Saved entries:

────────────────────────────────────────

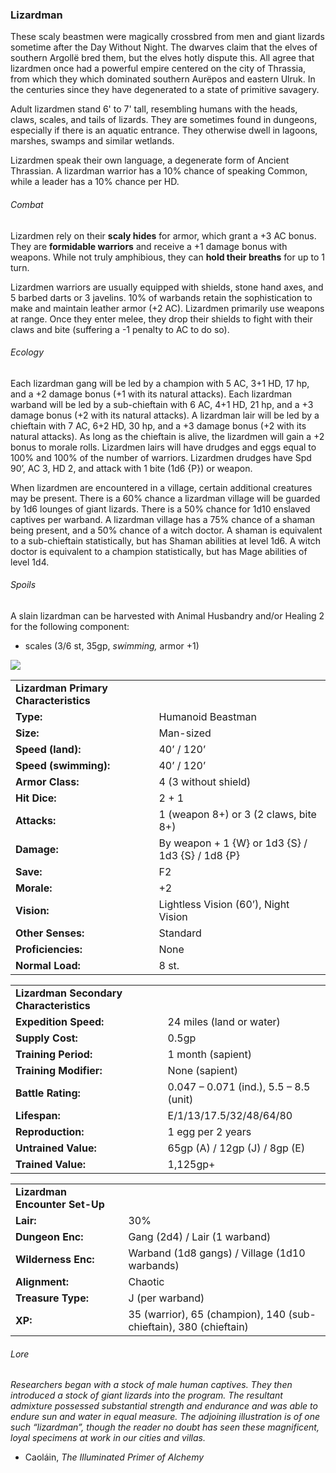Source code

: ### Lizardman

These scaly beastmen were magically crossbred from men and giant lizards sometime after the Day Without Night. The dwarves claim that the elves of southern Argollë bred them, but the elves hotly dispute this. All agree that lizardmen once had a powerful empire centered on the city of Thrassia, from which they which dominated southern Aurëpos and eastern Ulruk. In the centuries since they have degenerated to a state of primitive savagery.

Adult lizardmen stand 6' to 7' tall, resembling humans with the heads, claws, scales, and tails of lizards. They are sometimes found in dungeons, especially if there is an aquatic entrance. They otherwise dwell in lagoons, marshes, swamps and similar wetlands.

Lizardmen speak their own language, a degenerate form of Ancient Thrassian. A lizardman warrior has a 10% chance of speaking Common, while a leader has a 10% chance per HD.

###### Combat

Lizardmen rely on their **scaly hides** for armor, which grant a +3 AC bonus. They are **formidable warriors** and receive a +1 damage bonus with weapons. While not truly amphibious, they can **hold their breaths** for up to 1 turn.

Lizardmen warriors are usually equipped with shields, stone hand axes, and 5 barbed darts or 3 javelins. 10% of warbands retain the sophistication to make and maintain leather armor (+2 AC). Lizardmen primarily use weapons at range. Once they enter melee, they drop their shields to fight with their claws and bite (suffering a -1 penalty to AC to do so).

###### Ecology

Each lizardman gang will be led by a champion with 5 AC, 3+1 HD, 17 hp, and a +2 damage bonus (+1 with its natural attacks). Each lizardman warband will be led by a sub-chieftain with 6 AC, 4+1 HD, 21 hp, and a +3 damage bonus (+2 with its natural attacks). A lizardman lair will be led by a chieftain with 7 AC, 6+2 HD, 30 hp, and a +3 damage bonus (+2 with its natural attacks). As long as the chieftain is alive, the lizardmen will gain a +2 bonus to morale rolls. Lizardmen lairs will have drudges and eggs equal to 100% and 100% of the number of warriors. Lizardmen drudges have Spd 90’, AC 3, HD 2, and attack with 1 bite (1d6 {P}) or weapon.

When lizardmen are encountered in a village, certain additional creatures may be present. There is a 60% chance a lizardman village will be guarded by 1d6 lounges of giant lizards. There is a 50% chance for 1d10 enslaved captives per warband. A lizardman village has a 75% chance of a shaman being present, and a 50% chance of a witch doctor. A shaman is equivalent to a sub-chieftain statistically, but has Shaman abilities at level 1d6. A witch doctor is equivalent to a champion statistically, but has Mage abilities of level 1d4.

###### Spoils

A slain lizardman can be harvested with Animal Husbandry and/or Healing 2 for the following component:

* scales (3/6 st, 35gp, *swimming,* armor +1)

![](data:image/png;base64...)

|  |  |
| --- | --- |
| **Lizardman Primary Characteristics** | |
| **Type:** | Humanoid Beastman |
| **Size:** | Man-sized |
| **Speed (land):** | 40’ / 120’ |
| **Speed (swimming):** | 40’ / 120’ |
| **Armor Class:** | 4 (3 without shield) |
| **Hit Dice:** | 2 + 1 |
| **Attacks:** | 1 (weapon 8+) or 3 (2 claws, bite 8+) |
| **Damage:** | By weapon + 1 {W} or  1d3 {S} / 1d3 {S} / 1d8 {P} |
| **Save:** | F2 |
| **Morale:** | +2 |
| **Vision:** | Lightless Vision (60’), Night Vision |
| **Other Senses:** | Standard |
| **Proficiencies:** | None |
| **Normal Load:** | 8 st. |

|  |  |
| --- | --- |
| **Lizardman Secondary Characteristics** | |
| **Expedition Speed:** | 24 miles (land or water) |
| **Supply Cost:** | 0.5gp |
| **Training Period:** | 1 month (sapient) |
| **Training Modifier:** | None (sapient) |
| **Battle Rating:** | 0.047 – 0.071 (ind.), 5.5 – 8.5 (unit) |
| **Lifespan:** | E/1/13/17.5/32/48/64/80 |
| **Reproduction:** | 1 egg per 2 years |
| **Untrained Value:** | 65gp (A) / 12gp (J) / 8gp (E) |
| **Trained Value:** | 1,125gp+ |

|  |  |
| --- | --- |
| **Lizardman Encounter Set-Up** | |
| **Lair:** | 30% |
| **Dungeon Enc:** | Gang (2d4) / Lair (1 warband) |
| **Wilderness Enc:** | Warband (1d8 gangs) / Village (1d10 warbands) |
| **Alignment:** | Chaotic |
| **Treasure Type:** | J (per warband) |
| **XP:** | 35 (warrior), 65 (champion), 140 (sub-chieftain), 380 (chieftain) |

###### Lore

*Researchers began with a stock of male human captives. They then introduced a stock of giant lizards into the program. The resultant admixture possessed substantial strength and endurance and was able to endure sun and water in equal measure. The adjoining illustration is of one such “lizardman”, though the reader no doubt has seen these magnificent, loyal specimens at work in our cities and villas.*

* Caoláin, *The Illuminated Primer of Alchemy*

────────────────────────────────────────

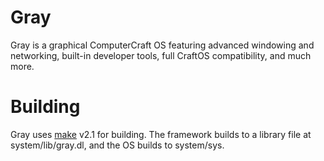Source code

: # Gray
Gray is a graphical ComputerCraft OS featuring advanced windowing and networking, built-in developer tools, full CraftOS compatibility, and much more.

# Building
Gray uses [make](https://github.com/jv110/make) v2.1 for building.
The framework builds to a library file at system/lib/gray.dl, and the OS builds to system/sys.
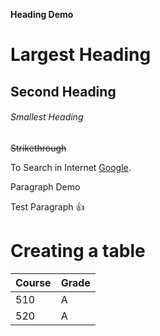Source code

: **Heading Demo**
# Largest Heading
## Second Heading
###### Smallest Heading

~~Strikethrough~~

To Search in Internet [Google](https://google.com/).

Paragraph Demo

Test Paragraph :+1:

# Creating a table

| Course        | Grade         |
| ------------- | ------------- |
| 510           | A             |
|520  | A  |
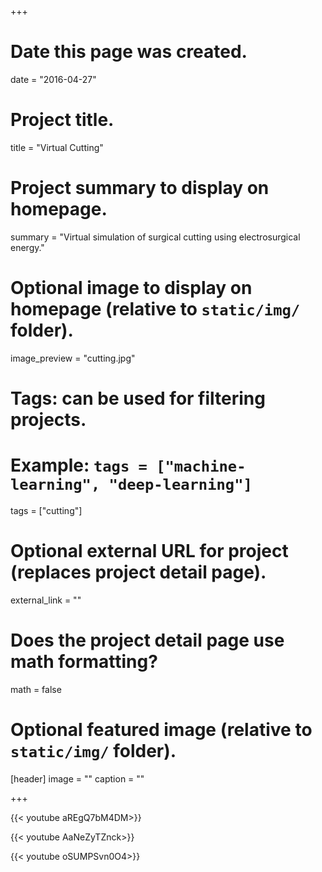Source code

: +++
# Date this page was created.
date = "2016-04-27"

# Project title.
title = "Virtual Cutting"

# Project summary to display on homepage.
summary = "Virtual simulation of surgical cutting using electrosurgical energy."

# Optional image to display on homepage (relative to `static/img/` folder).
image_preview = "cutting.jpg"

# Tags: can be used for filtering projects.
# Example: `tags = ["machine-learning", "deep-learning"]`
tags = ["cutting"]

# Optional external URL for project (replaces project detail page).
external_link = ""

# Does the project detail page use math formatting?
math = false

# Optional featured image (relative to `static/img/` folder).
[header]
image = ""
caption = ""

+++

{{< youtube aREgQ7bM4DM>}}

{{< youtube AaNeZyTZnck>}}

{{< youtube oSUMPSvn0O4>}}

────────────────────────────────────────

Exercise: Once you find the line with "Secondary Characteristics** | |" above, print it and every line after it up to and including the line with "Primer of Alchemy*", exactly as written and nothing else.

Task result:
| **Lizardman Secondary Characteristics** | |
| **Expedition Speed:** | 24 miles (land or water) |
| **Supply Cost:** | 0.5gp |
| **Training Period:** | 1 month (sapient) |
| **Training Modifier:** | None (sapient) |
| **Battle Rating:** | 0.047 – 0.071 (ind.), 5.5 – 8.5 (unit) |
| **Lifespan:** | E/1/13/17.5/32/48/64/80 |
| **Reproduction:** | 1 egg per 2 years |
| **Untrained Value:** | 65gp (A) / 12gp (J) / 8gp (E) |
| **Trained Value:** | 1,125gp+ |

|  |  |
| --- | --- |
| **Lizardman Encounter Set-Up** | |
| **Lair:** | 30% |
| **Dungeon Enc:** | Gang (2d4) / Lair (1 warband) |
| **Wilderness Enc:** | Warband (1d8 gangs) / Village (1d10 warbands) |
| **Alignment:** | Chaotic |
| **Treasure Type:** | J (per warband) |
| **XP:** | 35 (warrior), 65 (champion), 140 (sub-chieftain), 380 (chieftain) |

###### Lore

*Researchers began with a stock of male human captives. They then introduced a stock of giant lizards into the program. The resultant admixture possessed substantial strength and endurance and was able to endure sun and water in equal measure. The adjoining illustration is of one such “lizardman”, though the reader no doubt has seen these magnificent, loyal specimens at work in our cities and villas.*

* Caoláin, *The Illuminated Primer of Alchemy*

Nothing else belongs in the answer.